[Opening Records provided section]

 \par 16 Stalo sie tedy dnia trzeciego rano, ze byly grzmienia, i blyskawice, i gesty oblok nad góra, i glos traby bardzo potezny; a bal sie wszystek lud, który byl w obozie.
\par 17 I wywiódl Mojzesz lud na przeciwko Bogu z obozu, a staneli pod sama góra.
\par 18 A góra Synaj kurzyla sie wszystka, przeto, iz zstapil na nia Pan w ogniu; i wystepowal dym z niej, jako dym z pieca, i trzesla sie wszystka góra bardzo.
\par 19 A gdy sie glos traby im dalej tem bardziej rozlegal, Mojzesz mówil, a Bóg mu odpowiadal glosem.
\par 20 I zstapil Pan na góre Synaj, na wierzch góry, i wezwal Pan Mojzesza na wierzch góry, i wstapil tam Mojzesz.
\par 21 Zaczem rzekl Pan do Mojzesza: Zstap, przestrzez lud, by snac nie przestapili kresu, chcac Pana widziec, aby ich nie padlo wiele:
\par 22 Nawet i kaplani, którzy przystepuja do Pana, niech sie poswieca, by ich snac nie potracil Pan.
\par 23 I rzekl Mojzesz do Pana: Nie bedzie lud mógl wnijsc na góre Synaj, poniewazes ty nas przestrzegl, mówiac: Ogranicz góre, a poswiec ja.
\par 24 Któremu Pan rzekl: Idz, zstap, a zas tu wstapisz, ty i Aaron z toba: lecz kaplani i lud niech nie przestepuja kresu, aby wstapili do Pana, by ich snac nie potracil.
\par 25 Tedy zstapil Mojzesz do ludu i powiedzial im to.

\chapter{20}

[Closing Records provided section]

## Activity
Your answer should consist of every record, printed exactly as given.

## Answer below
 \par 16 Stalo sie tedy dnia trzeciego rano, ze byly grzmienia, i blyskawice, i gesty oblok nad góra, i glos traby bardzo potezny; a bal sie wszystek lud, który byl w obozie.
\par 17 I wywiódl Mojzesz lud na przeciwko Bogu z obozu, a staneli pod sama góra.
\par 18 A góra Synaj kurzyla sie wszystka, przeto, iz zstapil na nia Pan w ogniu; i wystepowal dym z niej, jako dym z pieca, i trzesla sie wszystka góra bardzo.
\par 19 A gdy sie glos traby im dalej tem bardziej rozlegal, Mojzesz mówil, a Bóg mu odpowiadal glosem.
\par 20 I zstapil Pan na góre Synaj, na wierzch góry, i wezwal Pan Mojzesza na wierzch góry, i wstapil tam Mojzesz.
\par 21 Zaczem rzekl Pan do Mojzesza: Zstap, przestrzez lud, by snac nie przestapili kresu, chcac Pana widziec, aby ich nie padlo wiele:
\par 22 Nawet i kaplani, którzy przystepuja do Pana, niech sie poswieca, by ich snac nie potracil Pan.
\par 23 I rzekl Mojzesz do Pana: Nie bedzie lud mógl wnijsc na góre Synaj, poniewazes ty nas przestrzegl, mówiac: Ogranicz góre, a poswiec ja.
\par 24 Któremu Pan rzekl: Idz, zstap, a zas tu wstapisz, ty i Aaron z toba: lecz kaplani i lud niech nie przestepuja kresu, aby wstapili do Pana, by ich snac nie potracil.
\par 25 Tedy zstapil Mojzesz do ludu i powiedzial im to.

\chapter{20}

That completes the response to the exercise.